O vôlei de praia é mais popular hoje do que foi o vôlei "indoor" na minha época. Mas isso não quer dizer que o interesse pelo vôlei tradicional esteja esgotado. Há espaço para todos.
Folha - Você não pensa em voltar às quadras como treinador de um time importante ou como técnico de uma futura e talvez bem-sucedida seleção norte-americana?
Kiraly - Não, mas tenho planos de trabalhar no futuro como técnico de times infantis. Mas não me passa pela cabeça, e não tenho o menor desejo, de voltar ao vôlei como técnico de times profissionais ou como treinador da seleção olímpica.

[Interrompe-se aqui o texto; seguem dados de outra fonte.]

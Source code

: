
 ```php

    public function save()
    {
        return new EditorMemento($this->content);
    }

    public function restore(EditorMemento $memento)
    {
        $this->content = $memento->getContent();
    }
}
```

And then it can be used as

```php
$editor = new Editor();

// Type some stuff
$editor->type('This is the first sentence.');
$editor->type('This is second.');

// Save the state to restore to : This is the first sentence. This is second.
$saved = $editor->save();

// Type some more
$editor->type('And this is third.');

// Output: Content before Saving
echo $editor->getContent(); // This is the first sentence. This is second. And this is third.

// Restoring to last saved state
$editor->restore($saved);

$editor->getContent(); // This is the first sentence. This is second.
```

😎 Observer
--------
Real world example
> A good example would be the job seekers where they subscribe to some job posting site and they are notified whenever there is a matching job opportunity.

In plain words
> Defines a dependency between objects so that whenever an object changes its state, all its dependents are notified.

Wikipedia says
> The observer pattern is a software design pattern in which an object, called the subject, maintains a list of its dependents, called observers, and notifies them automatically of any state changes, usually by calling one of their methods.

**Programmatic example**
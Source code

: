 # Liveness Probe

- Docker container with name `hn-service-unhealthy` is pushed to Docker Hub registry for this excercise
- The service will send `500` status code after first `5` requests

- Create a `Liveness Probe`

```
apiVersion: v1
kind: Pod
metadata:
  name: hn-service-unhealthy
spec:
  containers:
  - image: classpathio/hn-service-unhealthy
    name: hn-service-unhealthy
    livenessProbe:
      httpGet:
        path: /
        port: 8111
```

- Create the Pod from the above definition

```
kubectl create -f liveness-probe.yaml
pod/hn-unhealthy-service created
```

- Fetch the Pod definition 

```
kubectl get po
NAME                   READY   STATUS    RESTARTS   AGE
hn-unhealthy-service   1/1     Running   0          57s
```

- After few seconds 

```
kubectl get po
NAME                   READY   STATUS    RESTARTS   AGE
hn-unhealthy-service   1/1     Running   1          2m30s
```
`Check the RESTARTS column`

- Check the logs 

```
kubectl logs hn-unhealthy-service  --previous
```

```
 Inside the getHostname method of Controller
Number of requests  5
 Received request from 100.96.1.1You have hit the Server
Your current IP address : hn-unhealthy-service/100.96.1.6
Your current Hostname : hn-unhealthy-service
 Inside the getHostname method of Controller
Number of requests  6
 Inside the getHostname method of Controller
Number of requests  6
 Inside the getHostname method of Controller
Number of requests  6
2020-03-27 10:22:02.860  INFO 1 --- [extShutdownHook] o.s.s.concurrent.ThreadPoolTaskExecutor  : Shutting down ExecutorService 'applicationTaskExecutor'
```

Não participo mais desse tipo de jogo. Mudei. Agora estou no vôlei de praia, onde tenho ganhado a maioria das partidas que jogo.
Folha - Você conhece outros jogadores de vôlei de praia do Brasil?
Kiraly - Conheço os jogadores brasileiros Anjinho e Loyola (que também participam de campeonatos na Califórnia). Eles são muito bons. Nós jogamos nos mesmos campeonatos nos fins-de-semana, mas, como já disse, minha dupla tem ganho quase todos os torneios recentes.
Folha - Qual a sua recomendação para os jovens que pensam em se tornar grandes jogadores de vôlei?
Kiraly - Minha recomendação é que assistam a todos os jogos onde o melhor time de vôlei do mundo, que hoje é o Brasil, estiver participando. Que acompanhem os passos de ídolos como Tande e Negrão e que aprendam a ser os melhores, como a seleção brasileira tem sido.